OpsGuide/Cloud Controller and Storage Proxy Failures and Maintenance

The cloud controller and storage proxy are very similar to each other when it comes to expected and unexpected downtime. One of each server type typically runs in the cloud, which makes them very noticeable when they are not running.

For the cloud controller, the good news is if your cloud is using the FlatDHCP multi-host HA network mode, existing instances and volumes continue to operate while the cloud controller is offline. For the storage proxy, however, no storage traffic is possible until it is back up and running.

Planned Maintenance

One way to plan for cloud controller or storage proxy maintenance is to simply do it off-hours, such as at 1 a.m. or 2 a.m. This strategy affects fewer users. If your cloud controller or storage proxy is too important to have unavailable at any point in time, you must look into high-availability options.

Rebooting a Cloud Controller or Storage Proxy

All in all, just issue the reboot command. The operating system cleanly shuts down services and then automatically reboots. If you want to be very thorough, run your backup jobs just before you reboot.

After a cloud controller reboots, ensure that all required services were successfully started. The following commands use ps and grep to determine if nova, glance, and keystone are currently running:

# ps aux | grep nova-
# ps aux | grep glance-
# ps aux | grep keystone
# ps aux | grep cinder

Also check that all services are functioning. The following set of commands sources the openrc file, then runs some basic glance, nova, and openstack commands. If the commands work as expected, you can be confident that those services are in working condition:

# . openrc
# openstack image list
# openstack server list
# openstack project list

For the storage proxy, ensure that the Object Storage service has resumed:

# ps aux | grep swift

Also check that it is functioning:

# swift stat

Total Cloud Controller Failure

The cloud controller could completely fail if, for example, its motherboard goes bad. Users will immediately notice the loss of a cloud controller since it provides core functionality to your cloud environment. If your infrastructure monitoring does not alert you that your cloud controller has failed, your users definitely will. Unfortunately, this is a rough situation. The cloud controller is an integral part of your cloud.
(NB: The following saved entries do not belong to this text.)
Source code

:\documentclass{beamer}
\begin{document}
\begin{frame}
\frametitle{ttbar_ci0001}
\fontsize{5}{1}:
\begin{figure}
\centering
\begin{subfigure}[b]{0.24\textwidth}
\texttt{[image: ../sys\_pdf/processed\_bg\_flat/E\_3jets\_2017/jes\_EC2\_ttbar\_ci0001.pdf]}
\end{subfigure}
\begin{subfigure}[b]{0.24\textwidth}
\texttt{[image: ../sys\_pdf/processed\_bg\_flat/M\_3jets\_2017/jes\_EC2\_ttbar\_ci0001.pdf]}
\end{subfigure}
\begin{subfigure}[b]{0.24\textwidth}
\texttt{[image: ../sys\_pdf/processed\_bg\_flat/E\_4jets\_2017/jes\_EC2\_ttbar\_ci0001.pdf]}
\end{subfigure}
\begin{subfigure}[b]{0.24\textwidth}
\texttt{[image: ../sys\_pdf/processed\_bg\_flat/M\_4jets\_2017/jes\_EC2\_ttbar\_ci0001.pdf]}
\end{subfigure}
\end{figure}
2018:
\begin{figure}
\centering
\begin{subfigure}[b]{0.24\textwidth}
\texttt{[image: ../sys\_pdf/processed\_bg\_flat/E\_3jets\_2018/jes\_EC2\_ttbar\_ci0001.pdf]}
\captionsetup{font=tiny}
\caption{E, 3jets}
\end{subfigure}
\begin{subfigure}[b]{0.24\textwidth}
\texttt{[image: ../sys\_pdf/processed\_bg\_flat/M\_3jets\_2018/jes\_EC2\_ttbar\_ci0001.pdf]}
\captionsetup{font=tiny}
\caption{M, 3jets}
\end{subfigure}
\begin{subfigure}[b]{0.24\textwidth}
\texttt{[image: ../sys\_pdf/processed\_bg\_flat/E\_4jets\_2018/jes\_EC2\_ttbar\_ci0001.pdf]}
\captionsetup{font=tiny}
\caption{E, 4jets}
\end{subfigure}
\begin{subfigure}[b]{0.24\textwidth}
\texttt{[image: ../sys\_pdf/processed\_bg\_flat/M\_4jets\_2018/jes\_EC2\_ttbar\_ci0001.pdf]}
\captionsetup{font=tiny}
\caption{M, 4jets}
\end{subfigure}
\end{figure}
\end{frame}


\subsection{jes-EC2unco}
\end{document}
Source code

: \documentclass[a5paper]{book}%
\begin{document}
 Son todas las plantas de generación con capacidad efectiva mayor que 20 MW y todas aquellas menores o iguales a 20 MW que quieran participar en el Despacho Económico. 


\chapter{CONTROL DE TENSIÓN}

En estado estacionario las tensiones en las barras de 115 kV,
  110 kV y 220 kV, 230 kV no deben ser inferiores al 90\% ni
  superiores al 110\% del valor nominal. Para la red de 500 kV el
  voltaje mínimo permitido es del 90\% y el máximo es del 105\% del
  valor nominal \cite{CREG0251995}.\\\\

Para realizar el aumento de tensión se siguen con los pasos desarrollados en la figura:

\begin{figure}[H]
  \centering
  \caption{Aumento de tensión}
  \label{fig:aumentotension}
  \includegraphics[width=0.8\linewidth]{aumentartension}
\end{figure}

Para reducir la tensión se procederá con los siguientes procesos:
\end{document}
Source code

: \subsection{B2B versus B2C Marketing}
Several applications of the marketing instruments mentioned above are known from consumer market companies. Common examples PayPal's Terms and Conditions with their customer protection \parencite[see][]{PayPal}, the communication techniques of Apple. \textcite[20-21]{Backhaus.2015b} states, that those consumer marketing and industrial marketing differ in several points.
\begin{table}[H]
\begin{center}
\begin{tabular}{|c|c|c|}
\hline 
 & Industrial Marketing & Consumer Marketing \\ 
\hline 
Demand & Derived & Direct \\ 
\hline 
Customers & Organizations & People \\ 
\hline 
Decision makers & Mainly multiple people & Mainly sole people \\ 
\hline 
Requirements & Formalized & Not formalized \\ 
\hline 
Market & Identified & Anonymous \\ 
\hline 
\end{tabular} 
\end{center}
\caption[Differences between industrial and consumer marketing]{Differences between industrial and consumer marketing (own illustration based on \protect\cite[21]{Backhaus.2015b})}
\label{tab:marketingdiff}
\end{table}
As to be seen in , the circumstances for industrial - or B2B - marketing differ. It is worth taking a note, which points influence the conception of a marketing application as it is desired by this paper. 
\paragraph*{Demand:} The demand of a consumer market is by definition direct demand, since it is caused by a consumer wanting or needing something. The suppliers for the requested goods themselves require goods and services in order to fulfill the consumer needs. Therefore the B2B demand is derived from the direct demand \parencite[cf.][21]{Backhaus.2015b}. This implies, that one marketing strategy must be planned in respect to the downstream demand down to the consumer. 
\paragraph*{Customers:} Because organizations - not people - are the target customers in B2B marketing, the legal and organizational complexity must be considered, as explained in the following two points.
If you have only one controller, you will have many missing services if it goes down.

To avoid this situation, create a highly available cloud controller cluster. This is outside the scope of this document, but you can read more in the OpenStack High Availability Guide.

The next best approach is to use a configuration-management tool, such as Puppet, to automatically build a cloud controller. This should not take more than 15 minutes if you have a spare server available. After the controller rebuilds, restore any backups taken (see Backup and Recovery).

Also, in practice, the nova-compute services on the compute nodes do not always reconnect cleanly to rabbitmq hosted on the controller when it comes back up after a long reboot; a restart on the nova services on the compute nodes is required.